BRACE is released under the S-Lab License 1.0:
Copyright 2022 S-Lab
Redistribution and use for non-commercial purpose in source and binary forms, with or without modification, are permitted provided that the following conditions are met:
- Redistributions of source code must retain the above copyright notice, this list of conditions and the following disclaimer.
- Redistributions in binary form must reproduce the above copyright notice, this list of conditions and the following disclaimer in the documentation and/or other materials provided with the distribution.
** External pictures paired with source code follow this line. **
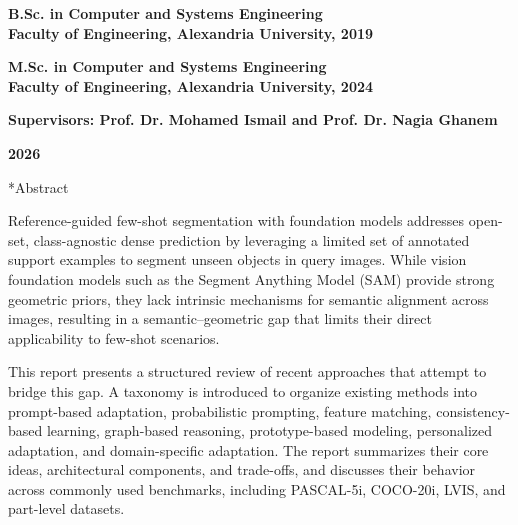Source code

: \documentclass[journal,12pt,onecolumn,draftclsnofoot]{IEEEtran}
\makeatletter
\newcounter{chapter}
\renewcommand{\thechapter}{\arabic{chapter}}
\newcommand{\my@chapter}[1]{%
    \cleardoublepage 
    \par\vspace*{4ex}%
    \refstepcounter{chapter}%
    \setcounter{section}{0}%
    \setcounter{figure}{0}%
    \setcounter{table}{0}%
    \setcounter{equation}{0}%
    \addcontentsline{toc}{chapter}{\protect\numberline{\thechapter}#1}%
    \addtocontents{lof}{\protect\addvspace{10\p@}}%
    \addtocontents{lot}{\protect\addvspace{10\p@}}%
    {\noindent\normalfont\Huge\bfseries Chapter \thechapter \par\vspace{2ex}\noindent\huge #1\par}%
    \@afterheading
    \vspace*{4ex}%
}
\newcommand{\my@schapter}[1]{%
    \cleardoublepage
    \par\vspace*{4ex}%
    {\noindent\normalfont\Huge\bfseries #1\par}%
    \@afterheading
    \vspace*{4ex}%
}
\def\chapter{\@ifstar{\my@schapter}{\my@chapter}}
\makeatother
\begin{document}
\vspace{0.1cm}

\begin{center}
    {\small \textbf{B.Sc. in Computer and Systems Engineering  \\
    Faculty of Engineering, Alexandria University, 2019}}
    
    \vspace{0.5cm}
    
    {\small \textbf{M.Sc. in Computer and Systems Engineering  \\
    Faculty of Engineering, Alexandria University, 2024}}
\end{center}

\vspace{1cm}

\begin{center}
    \textbf{Supervisors: Prof. Dr. Mohamed Ismail and Prof. Dr. Nagia Ghanem}
\end{center}

\vfill %

\begin{center}
   \textbf{2026}
\end{center}

\normalsize

\newpage



\chapter*{Abstract}
\normalsize

Reference-guided few-shot segmentation with foundation models addresses open-set, class-agnostic dense prediction by leveraging a limited set of annotated support examples to segment unseen objects in query images. While vision foundation models such as the Segment Anything Model (SAM) provide strong geometric priors, they lack intrinsic mechanisms for semantic alignment across images, resulting in a semantic--geometric gap that limits their direct applicability to few-shot scenarios.  

This report presents a structured review of recent approaches that attempt to bridge this gap. A taxonomy is introduced to organize existing methods into prompt-based adaptation, probabilistic prompting, feature matching, consistency-based learning, graph-based reasoning, prototype-based modeling, personalized adaptation, and domain-specific adaptation. The report summarizes their core ideas, architectural components, and trade-offs, and discusses their behavior across commonly used benchmarks, including PASCAL-5i, COCO-20i, LVIS, and part-level datasets.  
\end{document}
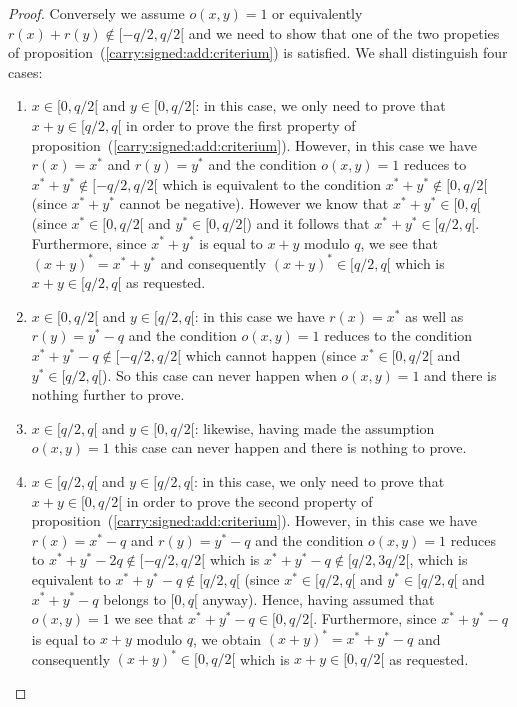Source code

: \documentclass{article}
\begin{document}
\begin{proof}
  Conversely we assume $o(x,y)=1$ or equivalently 
  $r(x)+r(y)\not\in[-q/2,q/2[$ and we need to show that one of
  the two propeties of proposition~(\ref{carry:signed:add:criterium})
  is satisfied. We shall distinguish four cases:
  \begin{enumerate}
    \item $x\in[0,q/2[$ and $y\in[0,q/2[$: in this case, we only
      need to prove that $x+y\in[q/2,q[$ in order to prove the first 
      property of proposition~(\ref{carry:signed:add:criterium}).
      However, in this case we have $r(x)=x^{*}$ and $r(y)=y^{*}$
      and the condition $o(x,y)=1$ reduces to $x^{*}+y^{*}\not\in[-q/2,q/2[$
      which is equivalent to the condition $x^{*}+y^{*}\not\in[0,q/2[$ 
      (since $x^{*}+y^{*}$  cannot be negative). However we know that 
      $x^{*}+y^{*}\in[0,q[$ (since $x^{*}\in[0,q/2[$ and $y^{*}\in[0,q/2[$) 
      and it follows that $x^{*}+y^{*}\in[q/2,q[$. Furthermore, since 
      $x^{*}+y^{*}$ is equal to $x+y$ modulo $q$, we see that 
      $(x+y)^{*}=x^{*}+y^{*}$ and consequently $(x+y)^{*}\in[q/2,q[$ 
      which is $x+y\in[q/2,q[$ as requested.
    \item $x\in[0,q/2[$ and $y\in[q/2,q[$: in this case we have $r(x)=x^{*}$
      as well as $r(y)=y^{*}-q$ and the condition $o(x,y)=1$ reduces to the
      condition $x^{*}+y^{*}-q\not\in[-q/2,q/2[$ which cannot happen (since
      $x^{*}\in[0,q/2[$ and $y^{*}\in[q/2,q[$). So this case can 
      never happen when $o(x,y)=1$ and there is nothing further to 
      prove.
    \item $x\in[q/2,q[$ and $y\in[0,q/2[$: likewise, having made the
      assumption $o(x,y)=1$ this case can never happen and there is 
      nothing to prove.
    \item $x\in[q/2,q[$ and $y\in[q/2,q[$: in this case, we only 
      need to prove that $x+y\in[0,q/2[$ in order to prove the 
      second property of proposition~(\ref{carry:signed:add:criterium}). 
      However, in this case we have $r(x)=x^{*}-q$ and $r(y)=y^{*}-q$
      and the condition $o(x,y)=1$ reduces to 
      $x^{*}+y^{*}-2q\not\in[-q/2,q/2[$ which is $x^{*}+y^{*}-q\not\in
      [q/2,3q/2[$, which is equivalent to $x^{*}+y^{*}-q\not\in[q/2,q[$
      (since $x^{*}\in[q/2,q[$ and $y^{*}\in[q/2,q[$ and $x^{*}+y^{*}-q$
      belongs to $[0,q[$ anyway). Hence, having assumed that $o(x,y)=1$
      we see that $x^{*}+y^{*}-q\in[0,q/2[$. Furthermore, since
      $x^{*}+y^{*}-q$ is equal to $x+y$ modulo $q$, we obtain
      $(x+y)^{*}=x^{*}+y^{*}-q$ and consequently $(x+y)^{*}\in[0,q/2[$
      which is $x+y\in[0,q/2[$ as requested.
  \end{enumerate}
\end{proof}
\end{document}
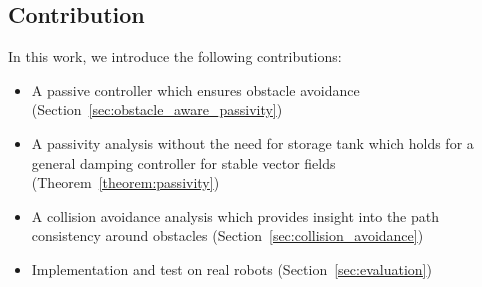 \subsection{Contribution}
In this work, we introduce the following contributions:
\begin{itemize}
\item A passive controller which ensures obstacle avoidance (Section~\ref{sec:obstacle_aware_passivity})
\item A passivity analysis without the need for storage tank which holds for a general damping controller for stable vector fields (Theorem~\ref{theorem:passivity})
\item A collision avoidance analysis which provides insight into the path consistency around obstacles (Section~\ref{sec:collision_avoidance})
\item Implementation and test on real robots (Section~\ref{sec:evaluation})
\end{itemize}
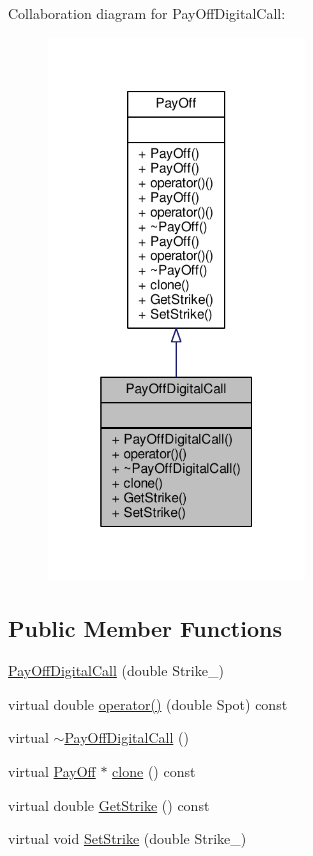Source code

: Collaboration diagram for Pay\+Off\+Digital\+Call\+:
\nopagebreak
\begin{figure}[H]
\begin{center}
\leavevmode
\includegraphics[width=193pt]{classPayOffDigitalCall__coll__graph}
\end{center}
\end{figure}
\subsection*{Public Member Functions}
\begin{DoxyCompactItemize}
\item 
\hyperlink{classPayOffDigitalCall_a1fb26646cdb8544a4c8229161f38c12d}{Pay\+Off\+Digital\+Call} (double Strike\+\_\+)
\item 
virtual double \hyperlink{classPayOffDigitalCall_a719ac152051a88a7a6a34d2431bc15b0}{operator()} (double Spot) const
\item 
virtual \hyperlink{classPayOffDigitalCall_a82b3274804a29c90b1df3f3dcef7dfa1}{$\sim$\+Pay\+Off\+Digital\+Call} ()
\item 
virtual \hyperlink{classPayOff}{Pay\+Off} $\ast$ \hyperlink{classPayOffDigitalCall_a442824c18722ef620a6d4ac884cd39be}{clone} () const
\item 
virtual double \hyperlink{classPayOffDigitalCall_ad8953d367e291925ab5d963f57ed35bc}{Get\+Strike} () const
\item 
virtual void \hyperlink{classPayOffDigitalCall_a9f491f0704d09a233af8bb49c4eaed9e}{Set\+Strike} (double Strike\+\_\+)
\end{DoxyCompactItemize}
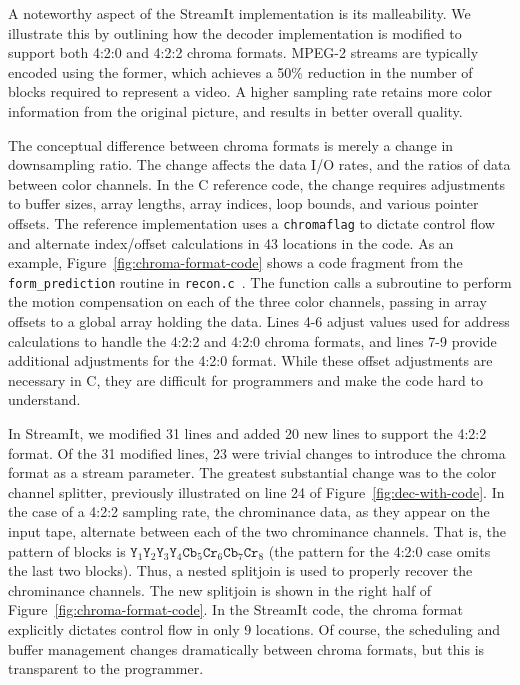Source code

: \vspace{-8pt}A noteworthy aspect of the StreamIt implementation is its
malleability. We illustrate this by outlining how the decoder
implementation is modified to support both 4:2:0 and 4:2:2 chroma
formats. MPEG-2 streams are typically encoded using the former, which
achieves a 50\% reduction in the number of blocks required to
represent a video. A higher sampling rate retains more color
information from the original picture, and results in better overall
quality.

The conceptual difference between chroma formats is merely a change in
downsampling ratio. The change affects the data I/O rates, and the
ratios of data between color channels. In the C reference code, the
change requires adjustments to buffer sizes, array lengths, array
indices, loop bounds, and various pointer offsets. The reference implementation
uses a \texttt{chroma}{\newpage\noindent}\texttt{flag} to dictate control flow and alternate
index/offset calculations in 43 locations in the code. As an example,
Figure~\ref{fig:chroma-format-code} shows a code fragment from the
\texttt{form\_prediction} routine in
\texttt{recon.c}~\cite{reference-mpeg-c}. The function calls a
subroutine to perform the motion compensation on each of the three
color channels, passing in array offsets to a global array holding the
data. Lines 4-6 adjust values used for address calculations to handle
the 4:2:2 and 4:2:0 chroma formats, and lines 7-9 provide additional
adjustments for the 4:2:0 format. While these offset adjustments are
necessary in C, they are difficult for programmers and make the code
hard to understand.

In StreamIt, we modified 31 lines and added 20 new lines to support
the 4:2:2 format. Of the 31 modified lines, 23 were trivial changes to
introduce the chroma format as a stream parameter. The greatest
substantial change was to the color channel splitter, previously
illustrated on line 24 of Figure~\ref{fig:dec-with-code}. In the case
of a 4:2:2 sampling rate, the chrominance data, as they appear on the
input tape, alternate between each of the two chrominance
channels. That is, the pattern of blocks is $\texttt{Y}_1 \texttt{Y}_2
\texttt{Y}_3 \texttt{Y}_4 \texttt{Cb}_5 \texttt{Cr}_6 \texttt{Cb}_7
\texttt{Cr}_8$ (the pattern for the 4:2:0 case omits the last two
blocks). Thus, a nested splitjoin is used to properly recover the
chrominance channels. The new splitjoin is shown in the right half of
Figure~\ref{fig:chroma-format-code}.  In the StreamIt code, the chroma
format explicitly dictates control flow in only 9 locations. Of
course, the scheduling and buffer management changes dramatically
between chroma formats, but this is transparent to the programmer.

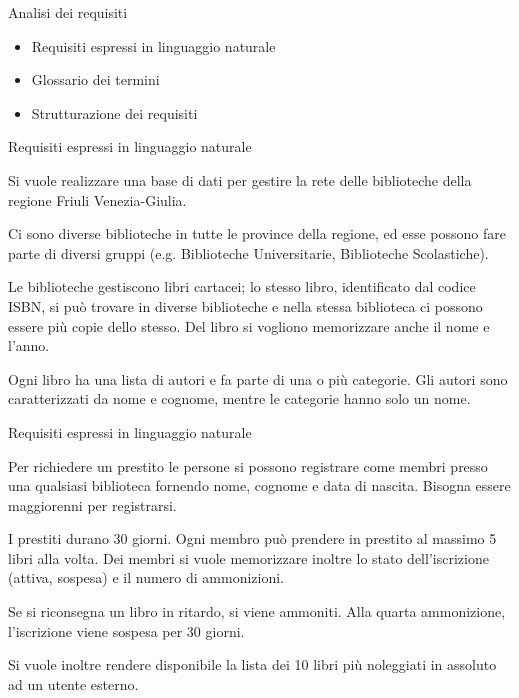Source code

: \frame{\titlepage}

\begin{frame}{Analisi dei requisiti}
    \begin{itemize}
        \item Requisiti espressi in linguaggio naturale
        \item Glossario dei termini
        \item Strutturazione dei requisiti
    \end{itemize}
\end{frame}

\begin{frame}[t]{Requisiti espressi in linguaggio naturale}
    \begin{shadequote}[r]{}
        \small
        Si vuole realizzare una base di dati per gestire la rete delle biblioteche della regione Friuli Venezia-Giulia.
        
        Ci sono diverse biblioteche in tutte le province della regione, ed esse possono fare parte di diversi gruppi (e.g. Biblioteche Universitarie, Biblioteche Scolastiche).
        
        Le biblioteche gestiscono libri cartacei; lo stesso libro, identificato dal codice ISBN, si può trovare in diverse biblioteche e nella stessa biblioteca ci possono essere più copie dello stesso. Del libro si vogliono memorizzare anche il nome e l'anno.
        
        Ogni libro ha una lista di autori e fa parte di una o più categorie. Gli autori sono caratterizzati da nome e cognome, mentre le categorie hanno solo un nome.
    \end{shadequote}
\end{frame}

\begin{frame}[t]{Requisiti espressi in linguaggio naturale}
    \begin{shadequote}[r]{}
        \small
        Per richiedere un prestito le persone si possono registrare come membri presso una qualsiasi biblioteca fornendo nome, cognome e data di nascita. Bisogna essere maggiorenni per registrarsi. 

        I prestiti durano 30 giorni. Ogni membro può prendere in prestito al massimo 5 libri alla volta. Dei membri si vuole memorizzare inoltre lo stato dell'iscrizione (attiva, sospesa) e il numero di ammonizioni.

        Se si riconsegna un libro in ritardo, si viene ammoniti. Alla quarta ammonizione, l'iscrizione viene sospesa per 30 giorni.

        Si vuole inoltre rendere disponibile la lista dei 10 libri più noleggiati in assoluto ad un utente esterno.
    \end{shadequote}
\end{frame}

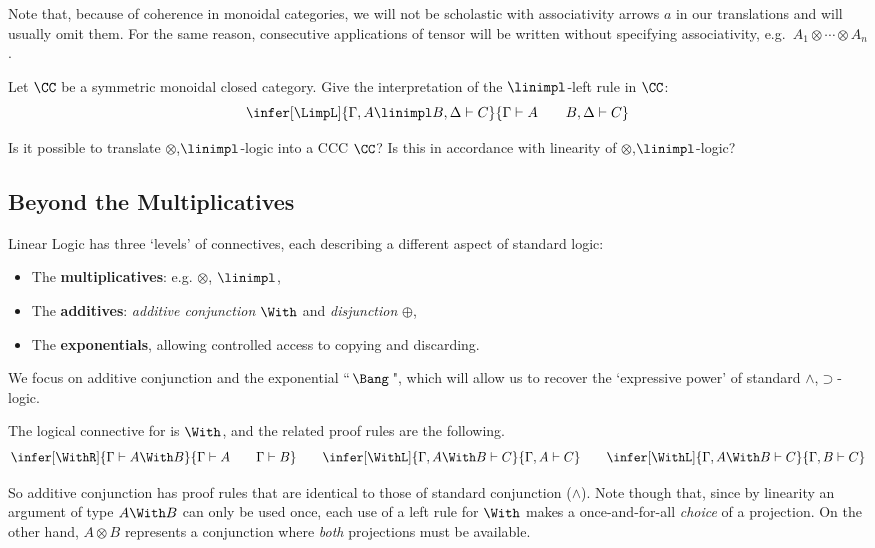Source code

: \documentclass{svmult}
\begin{document}
%
Note that, because of coherence in monoidal categories, we will not be scholastic with associativity arrows $a$ in our translations and will usually omit them. For the same reason, consecutive applications of tensor will be written without specifying associativity, e.g.~$A_1\otimes\cdots\otimes A_n$.

\begin{myexercise} Let $\CC$ be a symmetric monoidal closed category. Give the interpretation of the $\linimpl$-left rule in $\CC$:
        \[ \infer[\LimpL]{\Gamma , A \linimpl B, \Delta \vdash C}{\Gamma \vdash A \qquad B, \Delta \vdash C} \]
\end{myexercise}

\begin{myexercise}
Is it possible to translate $\otimes$,$\linimpl$-logic into a CCC $\CC$? Is this in accordance with linearity of $\otimes$,$\linimpl$-logic?
\end{myexercise}


\subsection{Beyond the Multiplicatives}
Linear Logic has three `levels' of connectives, each describing a different aspect of standard logic:
\begin{itemize}
\item The \textbf{multiplicatives}: e.g. $\otimes$, $\linimpl$,
\item The \textbf{additives}: \emph{additive conjunction} $\With$ and \emph{disjunction} $\oplus$,
\item The \textbf{exponentials}, allowing controlled access to copying and  discarding.
\end{itemize}
%
We focus on additive conjunction and the exponential ``\,$\Bang$\,", which will allow us to recover the `expressive power' of standard
$\wedge$,$\supset$-logic.

\begin{mydefinition}\label{d:With} The logical connective for  is $\With$, and the related proof rules are the following.
\[\infer[\WithR]{\Gamma \vdash A \With B}{\Gamma \vdash A \qquad \Gamma \vdash B}
\qquad \infer[\WithL]{\Gamma , A \With B \vdash C}{\Gamma , A \vdash C} \qquad \infer[\WithL]{\Gamma , A \With B \vdash C}{\Gamma , B \vdash C}
\]\deq[-1]
\end{mydefinition}
So additive conjunction has proof rules that are identical to those of standard conjunction ($\wedge$). Note though that, since by linearity an
argument of type $A \With B$ can only be used once, each use of a left rule for $\With$ makes a once-and-for-all \emph{choice} of a projection. On the
other hand, $A\otimes B$ represents a conjunction where \emph{both} projections must be available.
\end{document}
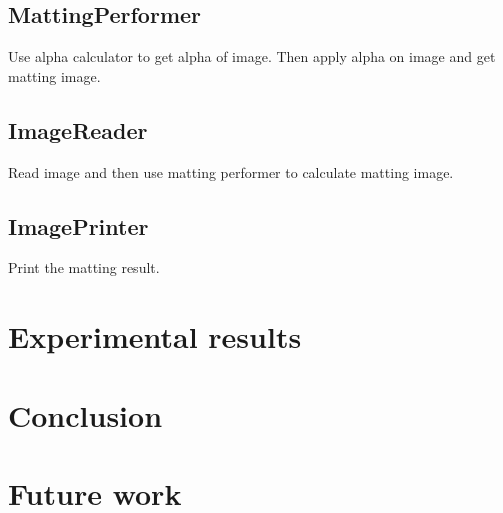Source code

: \documentclass[11pt,letterpaper]{article}
\begin{document}
\subsection{MattingPerformer}
Use alpha calculator to get alpha of image. Then apply alpha on image and get matting image.
\subsection{ImageReader}
Read image and then use matting performer to calculate matting image.
\subsection{ImagePrinter}
Print the matting result.

\section{Experimental results}
\section{Conclusion}
\section{Future work}


\end{document}
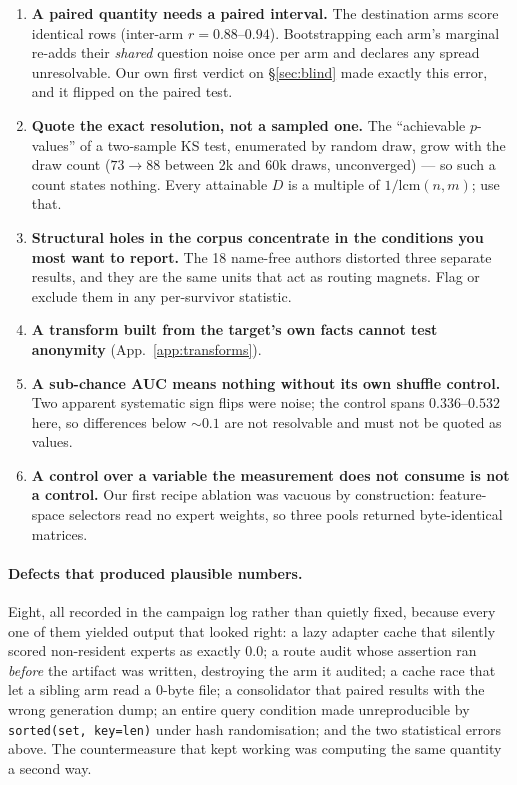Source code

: \documentclass{article}
\begin{document}
\begin{enumerate}
  \item \textbf{A paired quantity needs a paired interval.} The destination arms score identical
        rows (inter-arm $r=0.88$--$0.94$). Bootstrapping each arm's marginal re-adds their
        \emph{shared} question noise once per arm and declares any spread unresolvable. Our own
        first verdict on \S\ref{sec:blind} made exactly this error, and it flipped on the paired
        test.
  \item \textbf{Quote the exact resolution, not a sampled one.} The ``achievable $p$-values'' of a
        two-sample KS test, enumerated by random draw, grow with the draw count ($73 \to 88$
        between 2k and 60k draws, unconverged) --- so such a count states nothing. Every attainable
        $D$ is a multiple of $1/\mathrm{lcm}(n,m)$; use that.
  \item \textbf{Structural holes in the corpus concentrate in the conditions you most want to
        report.} The 18 name-free authors distorted three separate results, and they are the same
        units that act as routing magnets. Flag or exclude them in any per-survivor statistic.
  \item \textbf{A transform built from the target's own facts cannot test anonymity}
        (App.~\ref{app:transforms}).
  \item \textbf{A sub-chance AUC means nothing without its own shuffle control.} Two apparent
        systematic sign flips were noise; the control spans $0.336$--$0.532$ here, so differences
        below ${\sim}0.1$ are not resolvable and must not be quoted as values.
  \item \textbf{A control over a variable the measurement does not consume is not a control.} Our
        first recipe ablation was vacuous by construction: feature-space selectors read no expert
        weights, so three pools returned byte-identical matrices.
\end{enumerate}

\paragraph{Defects that produced plausible numbers.} Eight, all recorded in the campaign log rather
than quietly fixed, because every one of them yielded output that looked right: a lazy adapter
cache that silently scored non-resident experts as exactly $0.0$; a route audit whose assertion ran
\emph{before} the artifact was written, destroying the arm it audited; a cache race that let a
sibling arm read a 0-byte file; a consolidator that paired results with the wrong generation dump;
an entire query condition made unreproducible by \texttt{sorted(set, key=len)} under hash
randomisation; and the two statistical errors above. The countermeasure that kept working was
computing the same quantity a second way.
\end{document}
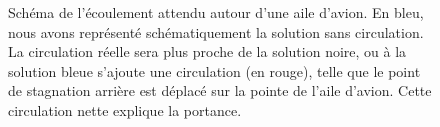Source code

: \begin{figure}
  \scalebox{0.7}{}
   \caption{Schéma de l'écoulement attendu autour d'une aile d'avion. En bleu, nous avons représenté schématiquement la solution sans circulation. La circulation réelle sera plus proche de la solution noire, ou à la solution bleue s'ajoute une circulation (en rouge), telle que le point de stagnation arrière est déplacé sur la pointe de l'aile d'avion. Cette circulation nette explique la portance. }
   \label{fig:airfoil_schematic}
\end{figure}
- Neither the name of the copyright holder nor the names of its contributors may be used to endorse or promote products derived from this software without specific prior written permission. The disclaimer referenced above is:
THIS SOFTWARE IS PROVIDED BY THE COPYRIGHT HOLDERS AND CONTRIBUTORS "AS IS" AND ANY EXPRESS OR IMPLIED WARRANTIES, INCLUDING, BUT NOT LIMITED TO, THE IMPLIED WARRANTIES OF MERCHANTABILITY AND FITNESS FOR A PARTICULAR PURPOSE ARE DISCLAIMED. IN NO EVENT SHALL THE COPYRIGHT HOLDER OR CONTRIBUTORS BE LIABLE FOR ANY DIRECT, INDIRECT, INCIDENTAL, SPECIAL, EXEMPLARY, OR CONSEQUENTIAL DAMAGES (INCLUDING, BUT NOT LIMITED TO, PROCUREMENT OF SUBSTITUTE GOODS OR SERVICES; LOSS OF USE, DATA, OR PROFITS; OR BUSINESS INTERRUPTION) HOWEVER CAUSED AND ON ANY THEORY OF LIABILITY, WHETHER IN CONTRACT, STRICT LIABILITY, OR TORT (INCLUDING NEGLIGENCE OR OTHERWISE) ARISING IN ANY WAY OUT OF THE USE OF THIS SOFTWARE, EVEN IF ADVISED OF THE POSSIBILITY OF SUCH DAMAGE.
- In the event that redistribution and/or use for commercial purpose in source or binary forms, with or without modification is required, please contact the contributor(s) of the work.